CARD, a prepaid card startup, wants to build a banking platform off affinity marketing

Personalized debit cards from Card.com

Most banks approach personalization solely through the lens of digital experience. To CARD.com, however, personalization actually refers to the look and feel of its debit card.

Card’s website presents the offering as an attempt to make banking fun (“CARD.com treats you as an individual who is cool like James Dean,” the website states). Customers can order debit cards with images of their favorite sports players or movie stars (for example, Marilyn Monroe), along with nature, art and other themed categories. The prepaid cards are offered in partnership with The Bancorp Bank.

According to Card, a VC-backed startup founded in 2012 that so far has raised $18.6 million, affinity with a personalized image is a major customer acquisition driver. The company claims it has signed up more than 600,000 new accounts to date and is on track to surpass 1.5 million new accounts in 2019. That’s a sizable customer customer number, but whether affinity with a popular personality tied to a debit card will result in sustained customer growth still is an open question, analysts say.

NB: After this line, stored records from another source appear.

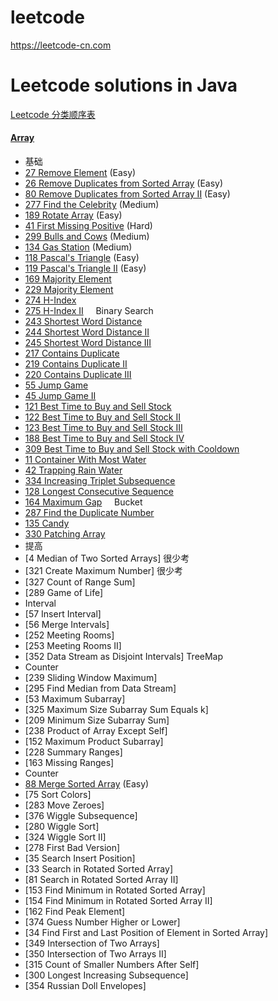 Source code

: # leetcode
https://leetcode-cn.com
# Leetcode solutions in Java
[Leetcode 分类顺序表](https://cspiration.com/leetcodeClassification) 
#### [Array](problems/src/array)

- 基础
- [27	Remove Element](problems/src/array/RemoveElement.java) (Easy)
- [26	Remove Duplicates from Sorted Array](problems/src/array/RemoveDuplicatesfromSortedArray.java) (Easy)
- [80	Remove Duplicates from Sorted Array II](problems/src/array/RemoveDuplicatesfromSortedArray.java) (Easy)
- [277	Find the Celebrity](problems/src/array/FindtheCelebrity.java) (Medium)
- [189	Rotate Array](problems/src/array/RotateArray.java) (Easy)
- [41	First Missing Positive](problems/src/array/FirstMissingPositive.java) (Hard)
- [299	Bulls and Cows](problems/src/array/BullsandCows.java)	(Medium)
- [134	Gas Station](problems/src/array/GasStation.java) (Medium)
- [118	Pascal's Triangle](problems/src/array/PascalTriangle.java) (Easy)
- [119	Pascal's Triangle II](problems/src/array/PascalTriangleII.java) (Easy)
- [169	Majority Element](problems/src/array/FindtheCelebrity.java)
- [229	Majority Element](problems/src/array/FindtheCelebrity.java)
- [274	H-Index](problems/src/array/FindtheCelebrity.java)
- [275	H-Index II](problems/src/array/FindtheCelebrity.java) &nbsp; &nbsp; Binary Search
- [243	Shortest Word Distance](problems/src/array/FindtheCelebrity.java)
- [244	Shortest Word Distance II](problems/src/array/FindtheCelebrity.java)
- [245	Shortest Word Distance III](problems/src/array/FindtheCelebrity.java)
- [217	Contains Duplicate](problems/src/array/FindtheCelebrity.java)
- [219	Contains Duplicate II](problems/src/array/FindtheCelebrity.java)
- [220	Contains Duplicate III](problems/src/array/FindtheCelebrity.java)
- [55	Jump Game](problems/src/array/FindtheCelebrity.java)
- [45	Jump Game II](problems/src/array/FindtheCelebrity.java)
- [121	Best Time to Buy and Sell Stock](problems/src/array/FindtheCelebrity.java)
- [122	Best Time to Buy and Sell Stock II](problems/src/array/FindtheCelebrity.java)
- [123	Best Time to Buy and Sell Stock III](problems/src/array/FindtheCelebrity.java)
- [188	Best Time to Buy and Sell Stock IV](problems/src/array/FindtheCelebrity.java)
- [309	Best Time to Buy and Sell Stock with Cooldown](problems/src/array/FindtheCelebrity.java)	
- [11	Container With Most Water](problems/src/array/FindtheCelebrity.java)
- [42	Trapping Rain Water](problems/src/array/FindtheCelebrity.java)
- [334	Increasing Triplet Subsequence](problems/src/array/FindtheCelebrity.java)
- [128	Longest Consecutive Sequence](problems/src/array/FindtheCelebrity.java)
- [164	Maximum Gap](problems/src/array/FindtheCelebrity.java) &nbsp; &nbsp;  Bucket
- [287	Find the Duplicate Number](problems/src/array/FindtheCelebrity.java)
- [135	Candy](problems/src/array/FindtheCelebrity.java)
- [330	Patching Array](problems/src/array/FindtheCelebrity.java)
- 提高
- [4	Median of Two Sorted Arrays]		很少考
- [321	Create Maximum Number]		很少考
- [327	Count of Range Sum]
- [289	Game of Life]
- Interval
- [57	Insert Interval]
- [56	Merge Intervals]
- [252	Meeting Rooms]
- [253	Meeting Rooms II]
- [352	Data Stream as Disjoint Intervals]	TreeMap
- Counter
- [239	Sliding Window Maximum]
- [295	Find Median from Data Stream]
- [53	Maximum Subarray]
- [325	Maximum Size Subarray Sum Equals k]
- [209	Minimum Size Subarray Sum]
- [238	Product of Array Except Self]
- [152	Maximum Product Subarray]
- [228	Summary Ranges]
- [163	Missing Ranges]
- Counter
- [88	Merge Sorted Array](problems/src/array/MergeSortedArray.java) (Easy)
- [75	Sort Colors]
- [283	Move Zeroes]
- [376	Wiggle Subsequence]
- [280	Wiggle Sort]
- [324	Wiggle Sort II]
- [278	First Bad Version]
- [35	Search Insert Position]
- [33	Search in Rotated Sorted Array]
- [81	Search in Rotated Sorted Array II]
- [153	Find Minimum in Rotated Sorted Array]
- [154	Find Minimum in Rotated Sorted Array II]
- [162	Find Peak Element]
- [374	Guess Number Higher or Lower]
- [34	Find First and Last Position of Element in Sorted Array]
- [349	Intersection of Two Arrays]
- [350	Intersection of Two Arrays II]
- [315	Count of Smaller Numbers After Self]
- [300	Longest Increasing Subsequence]
- [354	Russian Doll Envelopes]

CEO Tim Coltrell said Card plans to evolve the prepaid card product to include direct-deposit capabilities and other feature releases like gift cards, overdrafts and a credit builder for customers with a lack of credit history or bad credit. The account currently allows getting paychecks two days early, a fee-free ATM network and fee-free cash back at merchant checkouts. Customers need to maintain a $1,000 balance to get a $9.95 monthly fee waived, but Coltrell said the direct deposit account that will launch in a few months will eliminate the monthly fee altogether.

“The idea is, if people love the images, can we have a product that fits their need?” Cottrell said. The company currently is at break-even status and generates revenue from interchange (debit card swipe fees charged to merchants) and fees. Its marketing mix includes search and paid social media posts, with an emphasis on Facebook as a channel.

Whether or not the product will stick ultimately will depend on user experience. “Right now, they’ve got an existing customer base and [future success] will depend on how they can leverage that,” said Alyson Clarke, principal analyst at Forrester. “You have to add value to customers beyond just a debit card; companies like Chime and Monzo are helping people improve their financial positions.”

Should Card be able to capitalize on customer growth and additional revenue streams, it may have a good foundation for a viable business model, according to Tony DeSanctis, senior director at Cornerstone Advisors. “GreenDot basically has done the same thing,” he said in an email to Bank Innovation.”They have leveraged the prepaid product into a ‘checking’-like solution and are currently the ‘bank’ behind Walmart and Apple Cash. It actually is not a bad model if you can get the scale where you need it to be.”